I may have told you about my last contract with Haemonetics and the offer I passed up to be on a Betable seed team. Kris Sabourin called me up and offered to have me join his group, but I was tied up in my contract and didn't feel like I could walk away. That decision haunted me for a year as I saw that fantastic team get built out and go on to do great things.
I told myself, as I tried multiple times to join the team that if Kris ever called again, I would give it serious consideration.
One year ago, the phone rang, and it was Kris.
Have you ever had your perception of the world and what it was possible to know just thoroughly shaken? If you, like me, grew up without the internet, you might have come to the same conclusion I did some years ago, when I discovered that pretty much the sum of all human knowledge is available for anyone who cares to look for it, on the web. If you grew up with the internet, maybe it's a little more taken-for-granted, but that kind of explosion of knowledge was a big deal.

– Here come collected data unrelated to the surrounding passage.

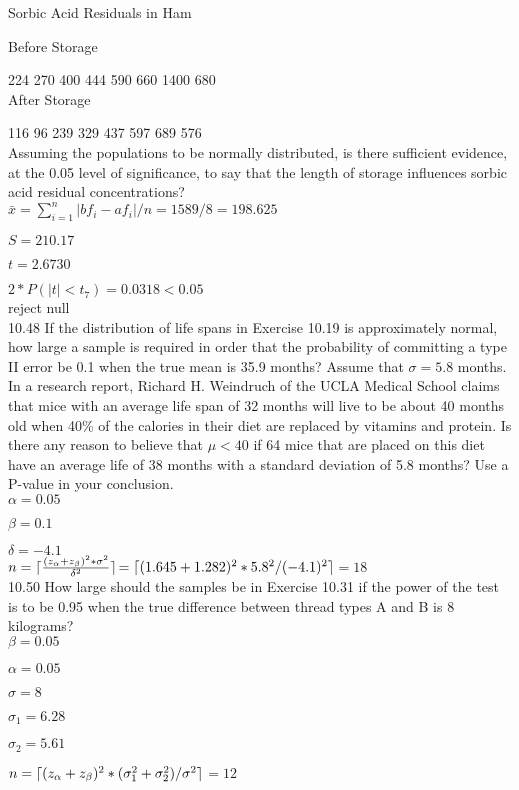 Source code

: Sorbic Acid Residuals in Ham 

Before Storage 

224
270
400
444
590
660
1400
680 \\

After Storage

116
96
239
329
437
597
689
576 \\

Assuming the populations to be normally distributed, is there sufficient evidence, at the 0.05 level of significance, to say that the length of storage influences sorbic acid residual concentrations? \\

$\bar{x} = \sum^n_{i=1} |bf_i - af_i|/n = 1589/8 = 198.625$

$S = 210.17$

$t = 2.6730$

$2*P(|t| < t_7) = 0.0318 < 0.05$ \\

reject null \\

10.48 If the distribution of life spans in Exercise 10.19 is approximately normal, how large a sample is required in order that the probability of committing a type II error be 0.1 when the true mean is 35.9 months? Assume that $\sigma = 5.8$ months.  \\

In a research report, Richard H. Weindruch of the UCLA Medical School claims that mice with an average life span of 32 months will live to be about 40 months old when 40\% of the calories in their diet are replaced by vitamins and protein. Is there any reason to believe that $\mu < 40$ if 64 mice that are placed on this diet have an average life of 38 months with a standard deviation of 5.8 months? Use a P-value in your conclusion. \\

$\alpha = 0.05$

$\beta = 0.1$

$\delta = -4.1$ \\

$n = \lceil\frac{(z_{\alpha} + z_{\beta})^2 * \sigma^2}{\delta^2}\rceil$$=\lceil(1.645+1.282)^2 * 5.8^2/(-4.1)^2\rceil$$=18$ \\



10.50 How large should the samples be in Exercise 10.31 if the power of the test is to be 0.95 when the true difference between thread types A and B is 8 kilograms? \\

$\beta = 0.05$

$\alpha = 0.05$

$\sigma = 8$

$\sigma_1 = 6.28$

$\sigma_2 = 5.61$

$n = \lceil(z_\alpha + z_\beta)^2 * (\sigma^2_1 + \sigma_2^2)/\sigma^2\rceil$$ = 12$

When Kris explained to me what Scope AR was trying to be, I had another one of those world-changing shifts. It felt like, with augmented reality, the way industry goes about training, knowledge-share, and quality control could be altered, for the better, forever. Combine the possibility of contributing to that kind of shift with the chance to work with Kris again, and you have me leaving Dotdash for Scope AR.

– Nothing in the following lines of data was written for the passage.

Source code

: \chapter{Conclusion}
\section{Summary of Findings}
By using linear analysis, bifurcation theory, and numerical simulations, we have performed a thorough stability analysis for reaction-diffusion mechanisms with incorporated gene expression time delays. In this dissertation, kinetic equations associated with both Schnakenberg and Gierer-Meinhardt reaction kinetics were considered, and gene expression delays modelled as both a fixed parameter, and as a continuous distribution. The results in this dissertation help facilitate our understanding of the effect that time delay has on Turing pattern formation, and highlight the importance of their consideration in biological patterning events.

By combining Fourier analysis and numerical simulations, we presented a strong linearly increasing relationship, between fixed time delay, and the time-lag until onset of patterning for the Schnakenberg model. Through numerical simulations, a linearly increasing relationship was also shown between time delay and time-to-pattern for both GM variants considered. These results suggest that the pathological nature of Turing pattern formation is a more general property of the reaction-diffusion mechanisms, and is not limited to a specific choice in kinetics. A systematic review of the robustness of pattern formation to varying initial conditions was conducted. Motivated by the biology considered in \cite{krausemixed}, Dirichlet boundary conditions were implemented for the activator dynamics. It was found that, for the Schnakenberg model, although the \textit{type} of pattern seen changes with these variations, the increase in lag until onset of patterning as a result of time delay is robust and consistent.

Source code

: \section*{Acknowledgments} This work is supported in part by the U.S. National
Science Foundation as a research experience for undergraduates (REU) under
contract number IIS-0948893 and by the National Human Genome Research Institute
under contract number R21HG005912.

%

Okay, well, I can't say that I regret leaving Dotdash for Scope AR. I saw a chance to take a shot and I took it. Swung for the fences, let's say.
I feel like I did pretty well. There was Ruby on Rails, and some React. There was lots of work to do, and there were people willing to work hard.
Unfortunately, some important things were missing, and, while I believe that what Scope is doing can be really effective, their market was large companies and their prices were prohibitively expensive. So, instead of a knowledge revolution, it felt more like building a gated community. Lucrative, but not transformative.
I don't want to get into the inciting incidents that led to me walking away, but I do have some lessons I learned from my time there:
I returned to Dotdash, albeit on a different team than I was when I left, and I'm very happy to be back. I'm back to working primarily on the front-end with VueJS, which has been my favourite framework so far.